### Exercise
Please print the listing that follows word for word, but skip any pictures it holds.

[Opening Task data section]

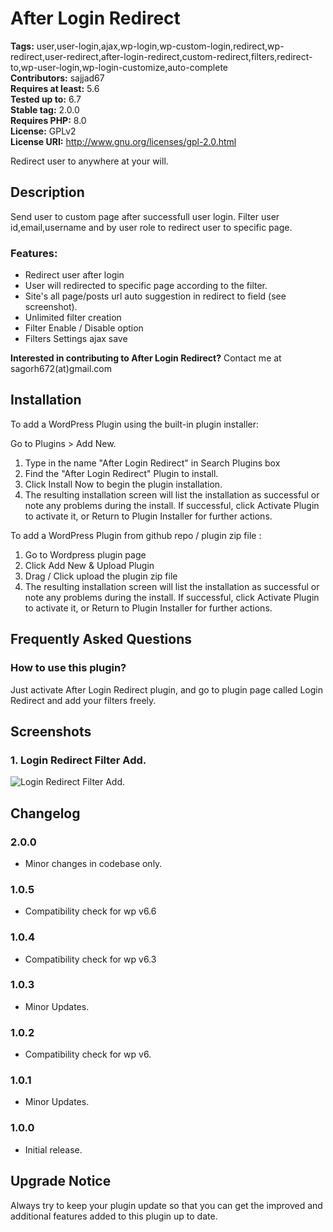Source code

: # After Login Redirect

**Tags:** user,user-login,ajax,wp-login,wp-custom-login,redirect,wp-redirect,user-redirect,after-login-redirect,custom-redirect,filters,redirect-to,wp-user-login,wp-login-customize,auto-complete \
**Contributors:** sajjad67 \
**Requires at least:** 5.6 \
**Tested up to:** 6.7 \
**Stable tag:** 2.0.0 \
**Requires PHP:** 8.0 \
**License:** GPLv2 \
**License URI:** http://www.gnu.org/licenses/gpl-2.0.html

Redirect user to anywhere at your will.

## Description

Send user to custom page after successfull user login. Filter user id,email,username and by user role to redirect user to specific page.

### Features:

- Redirect user after login
- User will redirected to specific page according to the filter.
- Site's all page/posts url auto suggestion in redirect to field (see screenshot).
- Unlimited filter creation
- Filter Enable / Disable option
- Filters Settings ajax save

**Interested in contributing to After Login Redirect?**
Contact me at sagorh672(at)gmail.com

## Installation

To add a WordPress Plugin using the built-in plugin installer:

Go to Plugins > Add New.

1. Type in the name "After Login Redirect" in Search Plugins box
2. Find the "After Login Redirect" Plugin to install.
3. Click Install Now to begin the plugin installation.
4. The resulting installation screen will list the installation as successful or note any problems during the install.
If successful, click Activate Plugin to activate it, or Return to Plugin Installer for further actions.

To add a WordPress Plugin from github repo / plugin zip file :
1. Go to Wordpress plugin page
2. Click Add New & Upload Plugin
3. Drag / Click upload the plugin zip file
4. The resulting installation screen will list the installation as successful or note any problems during the install.
If successful, click Activate Plugin to activate it, or Return to Plugin Installer for further actions.

## Frequently Asked Questions

### How to use this plugin?

Just activate After Login Redirect plugin, and go to plugin page called Login Redirect and add your filters freely.
## Screenshots

### 1. Login Redirect Filter Add.

![Login Redirect Filter Add.](https://ps.w.org/wp-after-login-redirect-advanced/assets/screenshot-1.png)


## Changelog

### 2.0.0
- Minor changes in codebase only.

### 1.0.5

- Compatibility check for wp v6.6

### 1.0.4

- Compatibility check for wp v6.3
### 1.0.3

- Minor Updates.
### 1.0.2

- Compatibility check for wp v6.
### 1.0.1

- Minor Updates.
### 1.0.0

- Initial release.

## Upgrade Notice

Always try to keep your plugin update so that you can get the improved and additional features added to this plugin up to date.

[Closing Task data section]

### Exercise output
Source code

: # After Login Redirect

**Tags:** user,user-login,ajax,wp-login,wp-custom-login,redirect,wp-redirect,user-redirect,after-login-redirect,custom-redirect,filters,redirect-to,wp-user-login,wp-login-customize,auto-complete \
**Contributors:** sajjad67 \
**Requires at least:** 5.6 \
**Tested up to:** 6.7 \
**Stable tag:** 2.0.0 \
**Requires PHP:** 8.0 \
**License:** GPLv2 \
**License URI:** http://www.gnu.org/licenses/gpl-2.0.html

Redirect user to anywhere at your will.

## Description

Send user to custom page after successfull user login. Filter user id,email,username and by user role to redirect user to specific page.

### Features:

- Redirect user after login
- User will redirected to specific page according to the filter.
- Site's all page/posts url auto suggestion in redirect to field (see screenshot).
- Unlimited filter creation
- Filter Enable / Disable option
- Filters Settings ajax save

**Interested in contributing to After Login Redirect?**
Contact me at sagorh672(at)gmail.com

## Installation

To add a WordPress Plugin using the built-in plugin installer:

Go to Plugins > Add New.

1. Type in the name "After Login Redirect" in Search Plugins box
2. Find the "After Login Redirect" Plugin to install.
3. Click Install Now to begin the plugin installation.
4. The resulting installation screen will list the installation as successful or note any problems during the install.
If successful, click Activate Plugin to activate it, or Return to Plugin Installer for further actions.

To add a WordPress Plugin from github repo / plugin zip file :
1. Go to Wordpress plugin page
2. Click Add New & Upload Plugin
3. Drag / Click upload the plugin zip file
4. The resulting installation screen will list the installation as successful or note any problems during the install.
If successful, click Activate Plugin to activate it, or Return to Plugin Installer for further actions.

## Frequently Asked Questions

### How to use this plugin?

Just activate After Login Redirect plugin, and go to plugin page called Login Redirect and add your filters freely.
## Screenshots

### 1. Login Redirect Filter Add.

![Login Redirect Filter Add.](https://ps.w.org/wp-after-login-redirect-advanced/assets/screenshot-1.png)


## Changelog

### 2.0.0
- Minor changes in codebase only.

### 1.0.5

- Compatibility check for wp v6.6

### 1.0.4

- Compatibility check for wp v6.3
### 1.0.3

- Minor Updates.
### 1.0.2

- Compatibility check for wp v6.
### 1.0.1

- Minor Updates.
### 1.0.0

- Initial release.

## Upgrade Notice

Always try to keep your plugin update so that you can get the improved and additional features added to this plugin up to date.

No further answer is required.